» EXERCISE GOAL: Each entry below must be repeated exactly. Leave the pictures out of it.

------ DATA PROVIDED

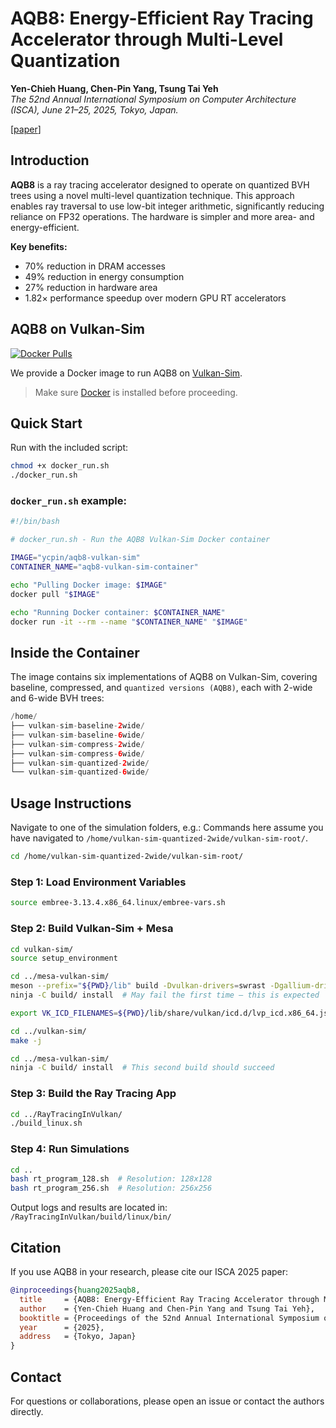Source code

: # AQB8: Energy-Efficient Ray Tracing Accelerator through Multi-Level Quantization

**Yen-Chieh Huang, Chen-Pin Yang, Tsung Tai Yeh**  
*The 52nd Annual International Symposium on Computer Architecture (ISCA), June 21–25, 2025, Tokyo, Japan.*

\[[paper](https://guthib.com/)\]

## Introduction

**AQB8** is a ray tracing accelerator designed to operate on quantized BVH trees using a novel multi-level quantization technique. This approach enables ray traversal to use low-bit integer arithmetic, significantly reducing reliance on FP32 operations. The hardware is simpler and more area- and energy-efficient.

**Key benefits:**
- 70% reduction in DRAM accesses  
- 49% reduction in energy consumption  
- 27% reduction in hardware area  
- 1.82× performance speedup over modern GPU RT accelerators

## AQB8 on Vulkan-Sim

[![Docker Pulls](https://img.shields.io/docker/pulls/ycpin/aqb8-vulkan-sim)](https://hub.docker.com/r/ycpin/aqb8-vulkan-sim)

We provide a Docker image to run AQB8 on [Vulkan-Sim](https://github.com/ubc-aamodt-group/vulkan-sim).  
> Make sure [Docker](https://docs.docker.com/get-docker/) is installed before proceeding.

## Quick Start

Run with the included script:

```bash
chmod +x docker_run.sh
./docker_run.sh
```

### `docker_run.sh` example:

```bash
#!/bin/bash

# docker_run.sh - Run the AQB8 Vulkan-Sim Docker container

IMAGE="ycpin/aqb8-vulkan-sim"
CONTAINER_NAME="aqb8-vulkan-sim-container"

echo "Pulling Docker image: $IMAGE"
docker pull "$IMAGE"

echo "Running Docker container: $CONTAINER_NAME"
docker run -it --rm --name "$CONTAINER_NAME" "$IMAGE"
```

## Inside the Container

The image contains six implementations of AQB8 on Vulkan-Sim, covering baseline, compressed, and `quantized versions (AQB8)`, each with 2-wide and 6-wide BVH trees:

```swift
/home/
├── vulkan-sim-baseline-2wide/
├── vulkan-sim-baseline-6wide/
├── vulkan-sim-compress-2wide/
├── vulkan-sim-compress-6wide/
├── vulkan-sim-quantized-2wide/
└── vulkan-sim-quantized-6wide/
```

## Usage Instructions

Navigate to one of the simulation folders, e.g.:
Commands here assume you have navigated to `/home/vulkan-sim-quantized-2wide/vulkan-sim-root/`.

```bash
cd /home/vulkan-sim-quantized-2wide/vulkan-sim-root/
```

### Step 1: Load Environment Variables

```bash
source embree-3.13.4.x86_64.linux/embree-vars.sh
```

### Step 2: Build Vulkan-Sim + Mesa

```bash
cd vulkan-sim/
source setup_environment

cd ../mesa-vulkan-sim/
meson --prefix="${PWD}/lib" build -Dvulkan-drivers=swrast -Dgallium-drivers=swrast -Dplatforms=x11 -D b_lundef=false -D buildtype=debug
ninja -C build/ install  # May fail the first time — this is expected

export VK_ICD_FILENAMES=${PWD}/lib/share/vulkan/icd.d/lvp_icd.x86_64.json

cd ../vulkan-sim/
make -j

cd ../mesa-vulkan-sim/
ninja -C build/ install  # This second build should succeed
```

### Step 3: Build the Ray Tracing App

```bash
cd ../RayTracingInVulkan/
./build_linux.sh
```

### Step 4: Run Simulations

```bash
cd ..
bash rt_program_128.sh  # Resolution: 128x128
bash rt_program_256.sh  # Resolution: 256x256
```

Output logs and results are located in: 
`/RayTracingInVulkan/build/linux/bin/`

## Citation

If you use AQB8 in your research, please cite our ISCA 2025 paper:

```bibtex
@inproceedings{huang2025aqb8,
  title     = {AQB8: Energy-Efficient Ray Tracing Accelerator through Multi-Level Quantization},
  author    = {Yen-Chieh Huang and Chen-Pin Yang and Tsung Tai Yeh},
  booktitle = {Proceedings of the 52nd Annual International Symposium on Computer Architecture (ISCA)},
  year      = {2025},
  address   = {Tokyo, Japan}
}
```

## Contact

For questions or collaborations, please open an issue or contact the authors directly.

------------

» EXERCISE RESPONSE:
Source code

: # AQB8: Energy-Efficient Ray Tracing Accelerator through Multi-Level Quantization

**Yen-Chieh Huang, Chen-Pin Yang, Tsung Tai Yeh**  
*The 52nd Annual International Symposium on Computer Architecture (ISCA), June 21–25, 2025, Tokyo, Japan.*

\[[paper](https://guthib.com/)\]

## Introduction

**AQB8** is a ray tracing accelerator designed to operate on quantized BVH trees using a novel multi-level quantization technique. This approach enables ray traversal to use low-bit integer arithmetic, significantly reducing reliance on FP32 operations. The hardware is simpler and more area- and energy-efficient.

**Key benefits:**
- 70% reduction in DRAM accesses  
- 49% reduction in energy consumption  
- 27% reduction in hardware area  
- 1.82× performance speedup over modern GPU RT accelerators

## AQB8 on Vulkan-Sim

[![Docker Pulls](https://img.shields.io/docker/pulls/ycpin/aqb8-vulkan-sim)](https://hub.docker.com/r/ycpin/aqb8-vulkan-sim)

We provide a Docker image to run AQB8 on [Vulkan-Sim](https://github.com/ubc-aamodt-group/vulkan-sim).  
> Make sure [Docker](https://docs.docker.com/get-docker/) is installed before proceeding.

## Quick Start

Run with the included script:

```bash
chmod +x docker_run.sh
./docker_run.sh
```

### `docker_run.sh` example:

```bash
#!/bin/bash

# docker_run.sh - Run the AQB8 Vulkan-Sim Docker container

IMAGE="ycpin/aqb8-vulkan-sim"
CONTAINER_NAME="aqb8-vulkan-sim-container"

echo "Pulling Docker image: $IMAGE"
docker pull "$IMAGE"

echo "Running Docker container: $CONTAINER_NAME"
docker run -it --rm --name "$CONTAINER_NAME" "$IMAGE"
```

## Inside the Container

The image contains six implementations of AQB8 on Vulkan-Sim, covering baseline, compressed, and `quantized versions (AQB8)`, each with 2-wide and 6-wide BVH trees:

```swift
/home/
├── vulkan-sim-baseline-2wide/
├── vulkan-sim-baseline-6wide/
├── vulkan-sim-compress-2wide/
├── vulkan-sim-compress-6wide/
├── vulkan-sim-quantized-2wide/
└── vulkan-sim-quantized-6wide/
```

## Usage Instructions

Navigate to one of the simulation folders, e.g.:
Commands here assume you have navigated to `/home/vulkan-sim-quantized-2wide/vulkan-sim-root/`.

```bash
cd /home/vulkan-sim-quantized-2wide/vulkan-sim-root/
```

### Step 1: Load Environment Variables

```bash
source embree-3.13.4.x86_64.linux/embree-vars.sh
```

### Step 2: Build Vulkan-Sim + Mesa

```bash
cd vulkan-sim/
source setup_environment

cd ../mesa-vulkan-sim/
meson --prefix="${PWD}/lib" build -Dvulkan-drivers=swrast -Dgallium-drivers=swrast -Dplatforms=x11 -D b_lundef=false -D buildtype=debug
ninja -C build/ install  # May fail the first time — this is expected

export VK_ICD_FILENAMES=${PWD}/lib/share/vulkan/icd.d/lvp_icd.x86_64.json

cd ../vulkan-sim/
make -j

cd ../mesa-vulkan-sim/
ninja -C build/ install  # This second build should succeed
```

### Step 3: Build the Ray Tracing App

```bash
cd ../RayTracingInVulkan/
./build_linux.sh
```

### Step 4: Run Simulations

```bash
cd ..
bash rt_program_128.sh  # Resolution: 128x128
bash rt_program_256.sh  # Resolution: 256x256
```

Output logs and results are located in: 
`/RayTracingInVulkan/build/linux/bin/`

## Citation

If you use AQB8 in your research, please cite our ISCA 2025 paper:

```bibtex
@inproceedings{huang2025aqb8,
  title     = {AQB8: Energy-Efficient Ray Tracing Accelerator through Multi-Level Quantization},
  author    = {Yen-Chieh Huang and Chen-Pin Yang and Tsung Tai Yeh},
  booktitle = {Proceedings of the 52nd Annual International Symposium on Computer Architecture (ISCA)},
  year      = {2025},
  address   = {Tokyo, Japan}
}
```

## Contact

For questions or collaborations, please open an issue or contact the authors directly.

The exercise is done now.